= What you need to do =
For every record below, write out an exact copy.

Source texts of formatted documents:
━━━

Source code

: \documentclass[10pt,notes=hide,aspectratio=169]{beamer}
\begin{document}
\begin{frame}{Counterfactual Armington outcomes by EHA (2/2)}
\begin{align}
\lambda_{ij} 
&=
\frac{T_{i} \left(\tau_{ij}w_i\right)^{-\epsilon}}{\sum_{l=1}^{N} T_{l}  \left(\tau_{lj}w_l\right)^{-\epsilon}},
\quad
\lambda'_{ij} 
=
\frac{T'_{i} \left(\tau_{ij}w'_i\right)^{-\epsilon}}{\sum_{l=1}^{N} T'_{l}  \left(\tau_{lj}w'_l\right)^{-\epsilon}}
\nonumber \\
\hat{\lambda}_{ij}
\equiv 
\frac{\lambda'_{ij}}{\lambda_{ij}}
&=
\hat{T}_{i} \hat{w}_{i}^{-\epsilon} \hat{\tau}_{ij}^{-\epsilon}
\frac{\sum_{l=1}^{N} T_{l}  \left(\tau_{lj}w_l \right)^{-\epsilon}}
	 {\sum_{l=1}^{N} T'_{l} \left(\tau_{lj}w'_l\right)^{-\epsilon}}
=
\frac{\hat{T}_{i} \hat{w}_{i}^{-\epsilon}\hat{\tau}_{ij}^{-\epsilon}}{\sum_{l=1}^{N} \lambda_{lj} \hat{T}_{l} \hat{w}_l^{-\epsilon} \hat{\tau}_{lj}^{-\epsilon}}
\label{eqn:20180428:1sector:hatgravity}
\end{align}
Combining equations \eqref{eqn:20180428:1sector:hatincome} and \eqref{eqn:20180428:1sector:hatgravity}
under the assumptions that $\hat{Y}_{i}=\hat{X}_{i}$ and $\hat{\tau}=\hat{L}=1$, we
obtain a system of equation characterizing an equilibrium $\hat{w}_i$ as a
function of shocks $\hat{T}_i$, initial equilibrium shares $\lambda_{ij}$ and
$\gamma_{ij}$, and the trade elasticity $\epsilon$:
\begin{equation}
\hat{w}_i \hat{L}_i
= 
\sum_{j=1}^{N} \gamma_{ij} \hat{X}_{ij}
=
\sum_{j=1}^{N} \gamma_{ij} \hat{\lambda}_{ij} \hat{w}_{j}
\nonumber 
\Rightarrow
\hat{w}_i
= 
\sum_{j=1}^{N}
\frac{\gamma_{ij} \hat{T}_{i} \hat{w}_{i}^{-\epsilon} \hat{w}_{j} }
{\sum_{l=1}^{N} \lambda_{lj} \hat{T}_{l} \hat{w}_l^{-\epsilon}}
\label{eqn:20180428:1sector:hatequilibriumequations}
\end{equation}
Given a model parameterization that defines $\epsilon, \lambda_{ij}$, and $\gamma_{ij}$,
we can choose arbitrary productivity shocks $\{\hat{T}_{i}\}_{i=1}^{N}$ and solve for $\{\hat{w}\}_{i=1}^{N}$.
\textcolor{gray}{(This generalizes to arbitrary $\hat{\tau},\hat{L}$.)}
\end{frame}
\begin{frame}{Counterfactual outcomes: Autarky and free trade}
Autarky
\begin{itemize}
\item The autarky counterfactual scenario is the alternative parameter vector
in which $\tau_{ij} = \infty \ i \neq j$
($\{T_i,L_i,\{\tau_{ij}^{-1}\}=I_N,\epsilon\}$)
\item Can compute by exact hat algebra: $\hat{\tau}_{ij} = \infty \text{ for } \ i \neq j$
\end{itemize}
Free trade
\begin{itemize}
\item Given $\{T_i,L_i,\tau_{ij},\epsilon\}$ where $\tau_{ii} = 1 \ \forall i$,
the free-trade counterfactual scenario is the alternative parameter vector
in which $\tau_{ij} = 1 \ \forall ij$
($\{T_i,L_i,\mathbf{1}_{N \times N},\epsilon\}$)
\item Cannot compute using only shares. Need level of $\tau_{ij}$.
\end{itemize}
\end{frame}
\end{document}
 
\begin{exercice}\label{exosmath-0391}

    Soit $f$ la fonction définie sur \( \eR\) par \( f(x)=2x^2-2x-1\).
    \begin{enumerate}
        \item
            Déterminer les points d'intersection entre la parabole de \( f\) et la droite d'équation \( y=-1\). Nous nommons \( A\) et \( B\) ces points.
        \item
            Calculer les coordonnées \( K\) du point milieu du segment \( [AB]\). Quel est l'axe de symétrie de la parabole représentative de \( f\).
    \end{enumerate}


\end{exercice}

━━━

= Result for this exercise =
Source code

: \documentclass[10pt,notes=hide,aspectratio=169]{beamer}
\begin{document}
\begin{frame}{Counterfactual Armington outcomes by EHA (2/2)}
\begin{align}
\lambda_{ij} 
&=
\frac{T_{i} \left(\tau_{ij}w_i\right)^{-\epsilon}}{\sum_{l=1}^{N} T_{l}  \left(\tau_{lj}w_l\right)^{-\epsilon}},
\quad
\lambda'_{ij} 
=
\frac{T'_{i} \left(\tau_{ij}w'_i\right)^{-\epsilon}}{\sum_{l=1}^{N} T'_{l}  \left(\tau_{lj}w'_l\right)^{-\epsilon}}
\nonumber \\
\hat{\lambda}_{ij}
\equiv 
\frac{\lambda'_{ij}}{\lambda_{ij}}
&=
\hat{T}_{i} \hat{w}_{i}^{-\epsilon} \hat{\tau}_{ij}^{-\epsilon}
\frac{\sum_{l=1}^{N} T_{l}  \left(\tau_{lj}w_l \right)^{-\epsilon}}
	 {\sum_{l=1}^{N} T'_{l} \left(\tau_{lj}w'_l\right)^{-\epsilon}}
=
\frac{\hat{T}_{i} \hat{w}_{i}^{-\epsilon}\hat{\tau}_{ij}^{-\epsilon}}{\sum_{l=1}^{N} \lambda_{lj} \hat{T}_{l} \hat{w}_l^{-\epsilon} \hat{\tau}_{lj}^{-\epsilon}}
\label{eqn:20180428:1sector:hatgravity}
\end{align}
Combining equations \eqref{eqn:20180428:1sector:hatincome} and \eqref{eqn:20180428:1sector:hatgravity}
under the assumptions that $\hat{Y}_{i}=\hat{X}_{i}$ and $\hat{\tau}=\hat{L}=1$, we
obtain a system of equation characterizing an equilibrium $\hat{w}_i$ as a
function of shocks $\hat{T}_i$, initial equilibrium shares $\lambda_{ij}$ and
$\gamma_{ij}$, and the trade elasticity $\epsilon$:
\begin{equation}
\hat{w}_i \hat{L}_i
= 
\sum_{j=1}^{N} \gamma_{ij} \hat{X}_{ij}
=
\sum_{j=1}^{N} \gamma_{ij} \hat{\lambda}_{ij} \hat{w}_{j}
\nonumber 
\Rightarrow
\hat{w}_i
= 
\sum_{j=1}^{N}
\frac{\gamma_{ij} \hat{T}_{i} \hat{w}_{i}^{-\epsilon} \hat{w}_{j} }
{\sum_{l=1}^{N} \lambda_{lj} \hat{T}_{l} \hat{w}_l^{-\epsilon}}
\label{eqn:20180428:1sector:hatequilibriumequations}
\end{equation}
Given a model parameterization that defines $\epsilon, \lambda_{ij}$, and $\gamma_{ij}$,
we can choose arbitrary productivity shocks $\{\hat{T}_{i}\}_{i=1}^{N}$ and solve for $\{\hat{w}\}_{i=1}^{N}$.
\textcolor{gray}{(This generalizes to arbitrary $\hat{\tau},\hat{L}$.)}
\end{frame}
\begin{frame}{Counterfactual outcomes: Autarky and free trade}
Autarky
\begin{itemize}
\item The autarky counterfactual scenario is the alternative parameter vector
in which $\tau_{ij} = \infty \ i \neq j$
($\{T_i,L_i,\{\tau_{ij}^{-1}\}=I_N,\epsilon\}$)
\item Can compute by exact hat algebra: $\hat{\tau}_{ij} = \infty \text{ for } \ i \neq j$
\end{itemize}
Free trade
\begin{itemize}
\item Given $\{T_i,L_i,\tau_{ij},\epsilon\}$ where $\tau_{ii} = 1 \ \forall i$,
the free-trade counterfactual scenario is the alternative parameter vector
in which $\tau_{ij} = 1 \ \forall ij$
($\{T_i,L_i,\mathbf{1}_{N \times N},\epsilon\}$)
\item Cannot compute using only shares. Need level of $\tau_{ij}$.
\end{itemize}
\end{frame}
\end{document}
 
\begin{exercice}\label{exosmath-0391}

    Soit $f$ la fonction définie sur \( \eR\) par \( f(x)=2x^2-2x-1\).
    \begin{enumerate}
        \item
            Déterminer les points d'intersection entre la parabole de \( f\) et la droite d'équation \( y=-1\). Nous nommons \( A\) et \( B\) ces points.
        \item
            Calculer les coordonnées \( K\) du point milieu du segment \( [AB]\). Quel est l'axe de symétrie de la parabole représentative de \( f\).
    \end{enumerate}


\end{exercice}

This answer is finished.